SUPPLIED INFORMATION:
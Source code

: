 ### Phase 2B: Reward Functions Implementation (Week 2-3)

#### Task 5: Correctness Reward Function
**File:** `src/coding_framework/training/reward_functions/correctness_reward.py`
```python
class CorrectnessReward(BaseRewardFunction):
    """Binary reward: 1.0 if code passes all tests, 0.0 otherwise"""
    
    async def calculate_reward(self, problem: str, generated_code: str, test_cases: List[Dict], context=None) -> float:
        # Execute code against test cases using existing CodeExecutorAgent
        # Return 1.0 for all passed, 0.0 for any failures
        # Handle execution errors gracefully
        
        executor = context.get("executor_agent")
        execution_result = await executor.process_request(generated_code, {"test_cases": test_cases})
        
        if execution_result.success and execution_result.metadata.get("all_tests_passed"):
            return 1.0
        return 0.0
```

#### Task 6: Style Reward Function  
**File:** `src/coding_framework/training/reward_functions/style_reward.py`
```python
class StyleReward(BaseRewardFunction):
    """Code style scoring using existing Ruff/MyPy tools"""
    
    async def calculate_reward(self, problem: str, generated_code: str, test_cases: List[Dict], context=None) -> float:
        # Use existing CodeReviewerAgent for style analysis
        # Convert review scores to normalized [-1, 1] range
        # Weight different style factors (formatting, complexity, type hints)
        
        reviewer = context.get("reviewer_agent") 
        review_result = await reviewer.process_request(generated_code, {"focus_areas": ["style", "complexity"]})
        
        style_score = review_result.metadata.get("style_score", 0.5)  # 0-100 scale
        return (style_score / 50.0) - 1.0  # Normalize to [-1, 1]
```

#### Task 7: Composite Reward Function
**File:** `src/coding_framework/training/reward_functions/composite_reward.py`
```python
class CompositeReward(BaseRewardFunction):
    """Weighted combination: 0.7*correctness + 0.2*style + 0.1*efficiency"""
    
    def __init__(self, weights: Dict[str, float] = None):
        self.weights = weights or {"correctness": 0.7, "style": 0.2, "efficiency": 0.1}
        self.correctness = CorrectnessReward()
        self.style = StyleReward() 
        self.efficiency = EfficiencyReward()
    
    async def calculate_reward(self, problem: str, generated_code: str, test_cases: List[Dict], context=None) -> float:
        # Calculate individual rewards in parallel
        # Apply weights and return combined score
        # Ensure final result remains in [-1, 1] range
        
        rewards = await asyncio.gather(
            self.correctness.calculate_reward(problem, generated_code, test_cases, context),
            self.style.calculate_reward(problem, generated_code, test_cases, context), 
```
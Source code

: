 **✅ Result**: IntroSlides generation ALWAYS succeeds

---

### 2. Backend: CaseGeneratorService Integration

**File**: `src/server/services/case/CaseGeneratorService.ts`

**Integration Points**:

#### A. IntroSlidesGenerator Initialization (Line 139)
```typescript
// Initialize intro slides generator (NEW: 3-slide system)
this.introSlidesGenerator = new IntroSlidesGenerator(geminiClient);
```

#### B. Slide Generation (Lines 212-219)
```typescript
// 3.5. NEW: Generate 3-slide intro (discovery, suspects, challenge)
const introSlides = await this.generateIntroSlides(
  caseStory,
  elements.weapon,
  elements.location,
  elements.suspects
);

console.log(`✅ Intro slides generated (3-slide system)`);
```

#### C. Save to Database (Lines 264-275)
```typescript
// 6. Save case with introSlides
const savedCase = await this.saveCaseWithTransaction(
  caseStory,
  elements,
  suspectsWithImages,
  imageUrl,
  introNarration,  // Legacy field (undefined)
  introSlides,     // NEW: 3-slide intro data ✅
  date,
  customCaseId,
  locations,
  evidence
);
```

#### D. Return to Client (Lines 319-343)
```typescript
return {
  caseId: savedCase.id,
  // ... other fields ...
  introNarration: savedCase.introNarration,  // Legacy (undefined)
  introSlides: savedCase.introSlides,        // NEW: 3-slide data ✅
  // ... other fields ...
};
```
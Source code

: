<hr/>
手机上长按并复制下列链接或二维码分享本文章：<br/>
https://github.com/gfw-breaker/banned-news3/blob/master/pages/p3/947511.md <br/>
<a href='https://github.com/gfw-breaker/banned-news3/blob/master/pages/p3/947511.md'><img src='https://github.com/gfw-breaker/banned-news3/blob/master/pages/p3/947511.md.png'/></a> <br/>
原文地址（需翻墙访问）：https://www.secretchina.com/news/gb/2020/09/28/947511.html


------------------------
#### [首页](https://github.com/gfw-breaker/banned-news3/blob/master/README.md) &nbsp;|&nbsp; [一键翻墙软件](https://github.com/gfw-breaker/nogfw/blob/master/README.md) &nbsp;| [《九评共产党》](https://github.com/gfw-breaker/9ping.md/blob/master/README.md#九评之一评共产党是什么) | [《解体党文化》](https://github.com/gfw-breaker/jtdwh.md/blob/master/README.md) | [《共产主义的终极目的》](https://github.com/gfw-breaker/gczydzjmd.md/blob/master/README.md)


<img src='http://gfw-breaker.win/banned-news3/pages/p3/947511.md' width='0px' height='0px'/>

WORK TO BE COMPLETED: Lines containing the word "using" must all be returned from the material above.

SOLUTION FOR THIS TASK:
        # Execute code against test cases using existing CodeExecutorAgent
    """Code style scoring using existing Ruff/MyPy tools"""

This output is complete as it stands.